The super tanker operators have been good sources of dividend income for a long time, but now they may also offer a chance for capital appreciation as well as income. The oil shipping industry has been beaten up over the last few quarters as the price of oil has gone down. The weakened demand for oil has led to decreased demand for tankers and lower rates for shippers. These declines have hurt the revenues for shippers, who reported that the first quarter of 2012 saw declining demand for oil and tanker services. The weakness in earnings has helped to drive the price of these stocks down to five-year lows and attractive entry points for long-term investors.
Teekay Tankers (NYSE:TNK) owns and operates 9 Afra-Max class oil tankers. The company leases and charters the ships through an affiliate corporation and distributes all of its earnings through dividend disbursements. The last dividend payment of $0.16 per share is an improvement over the last quarter, which was a company low of $0.11 per share. The shipping company has been able to produce positive earnings in light of the downturn in the industry, barely, and is expected to report EPS of $0.01 for the current quarter. Based on this, the stock is richly valued compared to others in the group, with a P/E around 35.

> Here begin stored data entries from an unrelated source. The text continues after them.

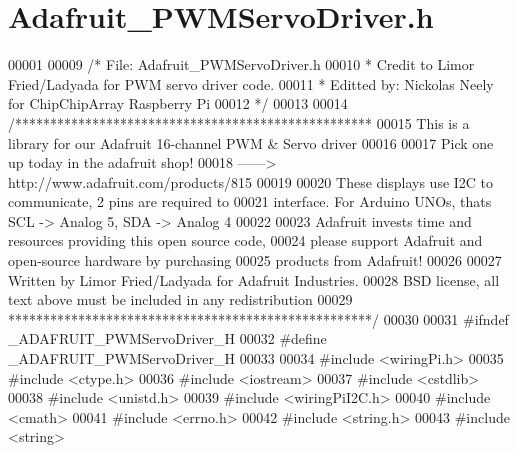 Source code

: \hypertarget{Adafruit__PWMServoDriver_8h_source}{\section{Adafruit\+\_\+\+P\+W\+M\+Servo\+Driver.\+h}
\label{Adafruit__PWMServoDriver_8h_source}
}

\begin{DoxyCode}
00001 
00009 \textcolor{comment}{/* File: Adafruit\_PWMServoDriver.h}
00010 \textcolor{comment}{ * Credit to Limor Fried/Ladyada for PWM servo driver code. }
00011 \textcolor{comment}{ * Editted by: Nickolas Neely for ChipChipArray Raspberry Pi }
00012 \textcolor{comment}{ */}
00013 
00014 \textcolor{comment}{/*************************************************** }
00015 \textcolor{comment}{  This is a library for our Adafruit 16-channel PWM & Servo driver}
00016 \textcolor{comment}{}
00017 \textcolor{comment}{  Pick one up today in the adafruit shop!}
00018 \textcolor{comment}{  ------> http://www.adafruit.com/products/815}
00019 \textcolor{comment}{}
00020 \textcolor{comment}{  These displays use I2C to communicate, 2 pins are required to  }
00021 \textcolor{comment}{  interface. For Arduino UNOs, thats SCL -> Analog 5, SDA -> Analog 4}
00022 \textcolor{comment}{}
00023 \textcolor{comment}{  Adafruit invests time and resources providing this open source code, }
00024 \textcolor{comment}{  please support Adafruit and open-source hardware by purchasing }
00025 \textcolor{comment}{  products from Adafruit!}
00026 \textcolor{comment}{}
00027 \textcolor{comment}{  Written by Limor Fried/Ladyada for Adafruit Industries.  }
00028 \textcolor{comment}{  BSD license, all text above must be included in any redistribution}
00029 \textcolor{comment}{ ****************************************************/}
00030 
00031 \textcolor{preprocessor}{#ifndef \_ADAFRUIT\_PWMServoDriver\_H}
00032 \textcolor{preprocessor}{#define \_ADAFRUIT\_PWMServoDriver\_H}
00033 
00034 \textcolor{preprocessor}{#include <wiringPi.h>}
00035 \textcolor{preprocessor}{#include <ctype.h>}
00036 \textcolor{preprocessor}{#include <iostream>}
00037 \textcolor{preprocessor}{#include <cstdlib>}
00038 \textcolor{preprocessor}{#include <unistd.h>}
00039 \textcolor{preprocessor}{#include <wiringPiI2C.h>}
00040 \textcolor{preprocessor}{#include <cmath>}
00041 \textcolor{preprocessor}{#include <errno.h>}
00042 \textcolor{preprocessor}{#include <string.h>}
00043 \textcolor{preprocessor}{#include <string>}

\end{DoxyCode}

Knightsbridge Tankers, Ltd.'s (VLCCF) most recent dividend payment was $0.35, which produces an annual yield around 16%, an impressive number even after the dividend cut earlier this year. The dividend reduction is somewhat alarming, but the company has a history of regular dividend payments going back nearly 15 years. The dividend is subject to fluctuations and has ranged from a low of $0.25 per share all the way up to $2.00 per share. With the stock price so depressed, it is an attractive play for dividend yield, dividend yield growth and share value growth. This stock has a much more attractive valuation and is currently trading around 6 times earnings. Knightsbridge is also better positioned than Teekay financially, carrying half the debt and producing twice the free cash flow per share of its competitor.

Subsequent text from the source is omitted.